▶ [Source material]:
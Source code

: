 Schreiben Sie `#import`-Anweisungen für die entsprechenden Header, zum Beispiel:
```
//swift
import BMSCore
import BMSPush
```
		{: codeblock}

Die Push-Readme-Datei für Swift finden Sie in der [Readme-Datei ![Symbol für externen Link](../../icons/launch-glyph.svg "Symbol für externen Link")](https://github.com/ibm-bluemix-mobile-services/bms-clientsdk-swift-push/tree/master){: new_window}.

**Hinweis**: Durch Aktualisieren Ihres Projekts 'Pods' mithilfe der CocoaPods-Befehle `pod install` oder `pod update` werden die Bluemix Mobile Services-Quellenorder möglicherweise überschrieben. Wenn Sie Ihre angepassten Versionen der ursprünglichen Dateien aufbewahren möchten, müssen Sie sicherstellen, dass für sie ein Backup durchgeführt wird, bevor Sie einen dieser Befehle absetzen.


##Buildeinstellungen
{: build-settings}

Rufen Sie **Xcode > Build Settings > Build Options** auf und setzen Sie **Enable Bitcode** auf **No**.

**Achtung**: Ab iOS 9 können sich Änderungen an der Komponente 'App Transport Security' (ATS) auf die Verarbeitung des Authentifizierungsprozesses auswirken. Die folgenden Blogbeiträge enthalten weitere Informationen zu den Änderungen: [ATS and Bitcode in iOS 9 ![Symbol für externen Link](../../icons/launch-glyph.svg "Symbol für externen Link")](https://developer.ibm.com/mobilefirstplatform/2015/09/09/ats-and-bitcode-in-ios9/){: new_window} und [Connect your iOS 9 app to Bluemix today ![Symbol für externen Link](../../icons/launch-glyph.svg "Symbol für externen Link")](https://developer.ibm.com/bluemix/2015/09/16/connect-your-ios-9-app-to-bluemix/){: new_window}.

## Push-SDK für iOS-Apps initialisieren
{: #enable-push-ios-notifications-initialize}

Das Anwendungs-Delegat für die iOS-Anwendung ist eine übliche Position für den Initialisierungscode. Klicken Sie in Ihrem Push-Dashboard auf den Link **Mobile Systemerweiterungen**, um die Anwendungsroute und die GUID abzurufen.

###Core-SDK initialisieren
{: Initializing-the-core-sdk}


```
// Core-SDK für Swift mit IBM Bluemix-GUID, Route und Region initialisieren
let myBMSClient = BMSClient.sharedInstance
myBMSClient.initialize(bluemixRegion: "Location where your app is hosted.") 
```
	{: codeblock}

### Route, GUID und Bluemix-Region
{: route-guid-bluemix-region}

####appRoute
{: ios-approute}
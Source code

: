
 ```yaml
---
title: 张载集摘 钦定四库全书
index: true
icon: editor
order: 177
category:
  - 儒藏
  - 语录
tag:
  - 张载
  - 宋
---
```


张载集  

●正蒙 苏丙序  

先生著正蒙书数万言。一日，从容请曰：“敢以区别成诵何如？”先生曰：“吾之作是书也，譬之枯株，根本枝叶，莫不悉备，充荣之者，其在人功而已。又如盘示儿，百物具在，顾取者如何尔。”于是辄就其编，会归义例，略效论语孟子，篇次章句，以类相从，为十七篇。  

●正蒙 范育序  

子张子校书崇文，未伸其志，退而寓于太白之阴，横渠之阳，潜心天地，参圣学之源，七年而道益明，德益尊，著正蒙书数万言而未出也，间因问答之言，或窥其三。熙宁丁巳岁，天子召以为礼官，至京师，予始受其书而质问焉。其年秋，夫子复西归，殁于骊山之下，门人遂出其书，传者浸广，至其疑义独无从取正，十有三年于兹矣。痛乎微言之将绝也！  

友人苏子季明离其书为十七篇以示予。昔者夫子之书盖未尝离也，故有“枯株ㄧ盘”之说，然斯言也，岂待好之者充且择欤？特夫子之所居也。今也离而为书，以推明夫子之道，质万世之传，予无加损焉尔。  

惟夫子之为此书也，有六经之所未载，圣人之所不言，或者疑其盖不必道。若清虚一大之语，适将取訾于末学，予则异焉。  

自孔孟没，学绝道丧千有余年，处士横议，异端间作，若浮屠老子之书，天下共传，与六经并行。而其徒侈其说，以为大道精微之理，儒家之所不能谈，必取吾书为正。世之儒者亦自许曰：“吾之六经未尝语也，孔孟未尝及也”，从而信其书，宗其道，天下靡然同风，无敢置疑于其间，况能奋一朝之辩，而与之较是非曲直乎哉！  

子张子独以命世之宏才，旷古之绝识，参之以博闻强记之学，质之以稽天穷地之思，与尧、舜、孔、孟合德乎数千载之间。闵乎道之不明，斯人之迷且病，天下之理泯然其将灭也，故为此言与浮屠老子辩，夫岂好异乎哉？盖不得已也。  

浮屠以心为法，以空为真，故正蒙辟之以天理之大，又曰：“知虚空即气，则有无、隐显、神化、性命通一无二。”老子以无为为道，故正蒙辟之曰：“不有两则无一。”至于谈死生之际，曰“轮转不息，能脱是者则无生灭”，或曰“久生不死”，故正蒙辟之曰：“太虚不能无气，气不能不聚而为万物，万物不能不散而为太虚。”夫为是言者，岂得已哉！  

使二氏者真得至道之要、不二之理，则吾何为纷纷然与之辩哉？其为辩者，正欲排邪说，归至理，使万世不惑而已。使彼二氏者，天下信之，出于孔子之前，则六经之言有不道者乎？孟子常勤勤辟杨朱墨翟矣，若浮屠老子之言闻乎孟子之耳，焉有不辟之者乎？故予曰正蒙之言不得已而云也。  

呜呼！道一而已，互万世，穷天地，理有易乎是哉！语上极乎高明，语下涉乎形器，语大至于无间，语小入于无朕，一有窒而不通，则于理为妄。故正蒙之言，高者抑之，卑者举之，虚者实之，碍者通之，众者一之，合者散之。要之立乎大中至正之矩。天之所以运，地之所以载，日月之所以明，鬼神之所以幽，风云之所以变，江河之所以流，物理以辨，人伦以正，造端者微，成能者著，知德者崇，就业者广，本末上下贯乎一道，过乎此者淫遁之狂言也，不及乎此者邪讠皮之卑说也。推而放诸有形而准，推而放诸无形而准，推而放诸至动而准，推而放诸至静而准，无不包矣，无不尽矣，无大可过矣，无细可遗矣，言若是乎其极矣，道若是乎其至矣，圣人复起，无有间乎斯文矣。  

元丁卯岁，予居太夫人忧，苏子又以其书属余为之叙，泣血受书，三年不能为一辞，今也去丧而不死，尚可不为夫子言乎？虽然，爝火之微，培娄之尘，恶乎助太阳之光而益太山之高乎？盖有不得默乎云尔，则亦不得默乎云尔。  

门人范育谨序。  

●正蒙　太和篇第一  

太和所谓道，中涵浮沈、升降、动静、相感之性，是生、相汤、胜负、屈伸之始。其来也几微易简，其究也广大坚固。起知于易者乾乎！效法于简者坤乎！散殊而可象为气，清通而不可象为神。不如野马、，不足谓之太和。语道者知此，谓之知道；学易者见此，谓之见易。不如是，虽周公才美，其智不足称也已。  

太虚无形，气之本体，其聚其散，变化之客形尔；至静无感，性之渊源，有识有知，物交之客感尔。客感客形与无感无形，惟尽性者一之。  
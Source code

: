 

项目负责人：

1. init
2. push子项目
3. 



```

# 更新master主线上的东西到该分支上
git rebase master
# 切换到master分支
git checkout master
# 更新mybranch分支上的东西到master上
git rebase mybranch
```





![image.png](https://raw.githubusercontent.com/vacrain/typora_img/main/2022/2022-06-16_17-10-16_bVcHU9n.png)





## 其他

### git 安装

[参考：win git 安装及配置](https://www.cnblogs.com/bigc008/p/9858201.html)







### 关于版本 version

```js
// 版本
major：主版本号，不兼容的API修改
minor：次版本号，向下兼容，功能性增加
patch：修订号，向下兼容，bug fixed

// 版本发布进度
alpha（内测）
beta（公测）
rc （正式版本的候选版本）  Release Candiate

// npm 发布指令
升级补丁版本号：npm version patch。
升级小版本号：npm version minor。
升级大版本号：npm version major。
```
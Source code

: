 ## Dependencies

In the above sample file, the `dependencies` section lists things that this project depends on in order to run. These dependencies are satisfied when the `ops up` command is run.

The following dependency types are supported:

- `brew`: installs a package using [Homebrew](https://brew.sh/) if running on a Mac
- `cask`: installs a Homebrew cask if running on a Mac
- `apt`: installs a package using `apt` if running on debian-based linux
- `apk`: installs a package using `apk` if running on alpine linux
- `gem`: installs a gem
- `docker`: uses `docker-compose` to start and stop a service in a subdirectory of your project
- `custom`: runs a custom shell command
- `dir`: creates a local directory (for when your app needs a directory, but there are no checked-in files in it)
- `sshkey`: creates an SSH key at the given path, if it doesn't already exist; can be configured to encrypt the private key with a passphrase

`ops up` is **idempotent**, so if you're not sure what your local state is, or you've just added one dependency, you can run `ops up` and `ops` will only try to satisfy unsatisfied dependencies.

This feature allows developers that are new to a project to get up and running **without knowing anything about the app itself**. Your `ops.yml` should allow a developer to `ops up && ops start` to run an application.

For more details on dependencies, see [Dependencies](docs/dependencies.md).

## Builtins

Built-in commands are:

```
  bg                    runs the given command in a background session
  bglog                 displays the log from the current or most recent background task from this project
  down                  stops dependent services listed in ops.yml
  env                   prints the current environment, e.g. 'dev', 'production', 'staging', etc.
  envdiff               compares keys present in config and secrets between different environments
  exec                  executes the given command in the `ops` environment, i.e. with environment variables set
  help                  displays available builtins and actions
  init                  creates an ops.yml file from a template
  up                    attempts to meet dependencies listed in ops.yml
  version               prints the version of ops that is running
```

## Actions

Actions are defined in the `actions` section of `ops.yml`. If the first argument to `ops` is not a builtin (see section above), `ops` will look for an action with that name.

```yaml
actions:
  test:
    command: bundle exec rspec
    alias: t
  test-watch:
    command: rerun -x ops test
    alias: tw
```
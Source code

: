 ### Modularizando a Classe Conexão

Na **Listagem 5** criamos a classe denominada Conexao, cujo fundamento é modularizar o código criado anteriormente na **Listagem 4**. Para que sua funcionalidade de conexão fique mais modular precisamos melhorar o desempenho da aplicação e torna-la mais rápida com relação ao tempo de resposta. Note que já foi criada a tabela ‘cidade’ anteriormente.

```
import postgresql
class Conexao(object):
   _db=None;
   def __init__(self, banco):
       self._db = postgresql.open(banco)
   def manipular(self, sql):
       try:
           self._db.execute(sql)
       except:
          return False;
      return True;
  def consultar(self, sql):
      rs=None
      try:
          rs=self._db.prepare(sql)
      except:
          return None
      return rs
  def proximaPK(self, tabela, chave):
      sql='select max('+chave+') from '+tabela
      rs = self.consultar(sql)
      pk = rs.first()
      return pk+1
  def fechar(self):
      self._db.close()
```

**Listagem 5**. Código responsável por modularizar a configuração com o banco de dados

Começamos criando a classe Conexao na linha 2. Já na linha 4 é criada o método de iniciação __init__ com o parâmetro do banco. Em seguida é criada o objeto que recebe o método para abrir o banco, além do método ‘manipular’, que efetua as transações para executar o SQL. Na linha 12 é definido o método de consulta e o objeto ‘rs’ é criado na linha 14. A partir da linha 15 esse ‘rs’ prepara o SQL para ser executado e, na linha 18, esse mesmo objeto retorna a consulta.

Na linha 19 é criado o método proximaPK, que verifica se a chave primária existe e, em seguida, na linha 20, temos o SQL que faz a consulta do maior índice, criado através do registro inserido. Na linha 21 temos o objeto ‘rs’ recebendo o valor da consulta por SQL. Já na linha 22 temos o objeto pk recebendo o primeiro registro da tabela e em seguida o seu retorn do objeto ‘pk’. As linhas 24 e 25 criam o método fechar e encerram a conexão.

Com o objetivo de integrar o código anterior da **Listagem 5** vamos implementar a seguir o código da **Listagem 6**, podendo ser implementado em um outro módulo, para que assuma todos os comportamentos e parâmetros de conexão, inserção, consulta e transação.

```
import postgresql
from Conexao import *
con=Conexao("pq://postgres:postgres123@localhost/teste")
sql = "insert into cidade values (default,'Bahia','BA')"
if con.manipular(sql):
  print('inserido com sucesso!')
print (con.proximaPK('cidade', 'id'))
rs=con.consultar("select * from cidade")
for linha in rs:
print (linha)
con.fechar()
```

▶ [Task item]: Return every line holding the word "tabela" from the records.

▶ [Solution for this task]:
Na **Listagem 5** criamos a classe denominada Conexao, cujo fundamento é modularizar o código criado anteriormente na **Listagem 4**. Para que sua funcionalidade de conexão fique mais modular precisamos melhorar o desempenho da aplicação e torna-la mais rápida com relação ao tempo de resposta. Note que já foi criada a tabela ‘cidade’ anteriormente.
  def proximaPK(self, tabela, chave):
      sql='select max('+chave+') from '+tabela
Na linha 19 é criado o método proximaPK, que verifica se a chave primária existe e, em seguida, na linha 20, temos o SQL que faz a consulta do maior índice, criado através do registro inserido. Na linha 21 temos o objeto ‘rs’ recebendo o valor da consulta por SQL. Já na linha 22 temos o objeto pk recebendo o primeiro registro da tabela e em seguida o seu retorn do objeto ‘pk’. As linhas 24 e 25 criam o método fechar e encerram a conexão.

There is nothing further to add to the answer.